Saved entries:

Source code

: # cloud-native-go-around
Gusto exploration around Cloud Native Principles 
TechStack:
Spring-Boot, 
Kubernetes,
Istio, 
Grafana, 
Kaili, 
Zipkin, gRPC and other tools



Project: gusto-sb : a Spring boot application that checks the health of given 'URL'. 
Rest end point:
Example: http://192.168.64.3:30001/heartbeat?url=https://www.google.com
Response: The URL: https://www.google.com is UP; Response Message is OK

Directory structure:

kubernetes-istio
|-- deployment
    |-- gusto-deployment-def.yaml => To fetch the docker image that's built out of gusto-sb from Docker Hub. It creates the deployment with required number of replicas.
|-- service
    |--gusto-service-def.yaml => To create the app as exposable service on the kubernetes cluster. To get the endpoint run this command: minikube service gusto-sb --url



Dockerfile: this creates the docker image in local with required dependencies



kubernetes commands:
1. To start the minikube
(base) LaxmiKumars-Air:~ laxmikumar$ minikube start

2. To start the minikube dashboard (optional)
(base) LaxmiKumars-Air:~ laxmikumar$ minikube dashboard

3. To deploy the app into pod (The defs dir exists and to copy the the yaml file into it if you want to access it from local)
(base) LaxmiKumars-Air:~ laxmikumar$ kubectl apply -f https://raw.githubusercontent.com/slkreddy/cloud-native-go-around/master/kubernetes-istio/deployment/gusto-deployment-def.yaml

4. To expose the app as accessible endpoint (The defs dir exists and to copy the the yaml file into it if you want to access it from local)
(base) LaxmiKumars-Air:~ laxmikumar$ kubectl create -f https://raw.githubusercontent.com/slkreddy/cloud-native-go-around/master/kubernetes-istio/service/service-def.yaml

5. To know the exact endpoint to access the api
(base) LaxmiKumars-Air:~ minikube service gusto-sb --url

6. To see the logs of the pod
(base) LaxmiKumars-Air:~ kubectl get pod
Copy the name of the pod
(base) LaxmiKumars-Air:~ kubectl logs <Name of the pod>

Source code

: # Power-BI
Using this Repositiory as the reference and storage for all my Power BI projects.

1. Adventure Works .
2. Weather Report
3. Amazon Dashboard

Task prompt: Copy each line of the data exactly, please.

Exercise result:
Source code

: # cloud-native-go-around
Gusto exploration around Cloud Native Principles 
TechStack:
Spring-Boot, 
Kubernetes,
Istio, 
Grafana, 
Kaili, 
Zipkin, gRPC and other tools



Project: gusto-sb : a Spring boot application that checks the health of given 'URL'. 
Rest end point:
Example: http://192.168.64.3:30001/heartbeat?url=https://www.google.com
Response: The URL: https://www.google.com is UP; Response Message is OK

Directory structure:

kubernetes-istio
|-- deployment
    |-- gusto-deployment-def.yaml => To fetch the docker image that's built out of gusto-sb from Docker Hub. It creates the deployment with required number of replicas.
|-- service
    |--gusto-service-def.yaml => To create the app as exposable service on the kubernetes cluster. To get the endpoint run this command: minikube service gusto-sb --url



Dockerfile: this creates the docker image in local with required dependencies



kubernetes commands:
1. To start the minikube
(base) LaxmiKumars-Air:~ laxmikumar$ minikube start

2. To start the minikube dashboard (optional)
(base) LaxmiKumars-Air:~ laxmikumar$ minikube dashboard

3. To deploy the app into pod (The defs dir exists and to copy the the yaml file into it if you want to access it from local)
(base) LaxmiKumars-Air:~ laxmikumar$ kubectl apply -f https://raw.githubusercontent.com/slkreddy/cloud-native-go-around/master/kubernetes-istio/deployment/gusto-deployment-def.yaml

4. To expose the app as accessible endpoint (The defs dir exists and to copy the the yaml file into it if you want to access it from local)
(base) LaxmiKumars-Air:~ laxmikumar$ kubectl create -f https://raw.githubusercontent.com/slkreddy/cloud-native-go-around/master/kubernetes-istio/service/service-def.yaml

5. To know the exact endpoint to access the api
(base) LaxmiKumars-Air:~ minikube service gusto-sb --url

6. To see the logs of the pod
(base) LaxmiKumars-Air:~ kubectl get pod
Copy the name of the pod
(base) LaxmiKumars-Air:~ kubectl logs <Name of the pod>

Source code

: # Power-BI
Using this Repositiory as the reference and storage for all my Power BI projects.

1. Adventure Works .
2. Weather Report
3. Amazon Dashboard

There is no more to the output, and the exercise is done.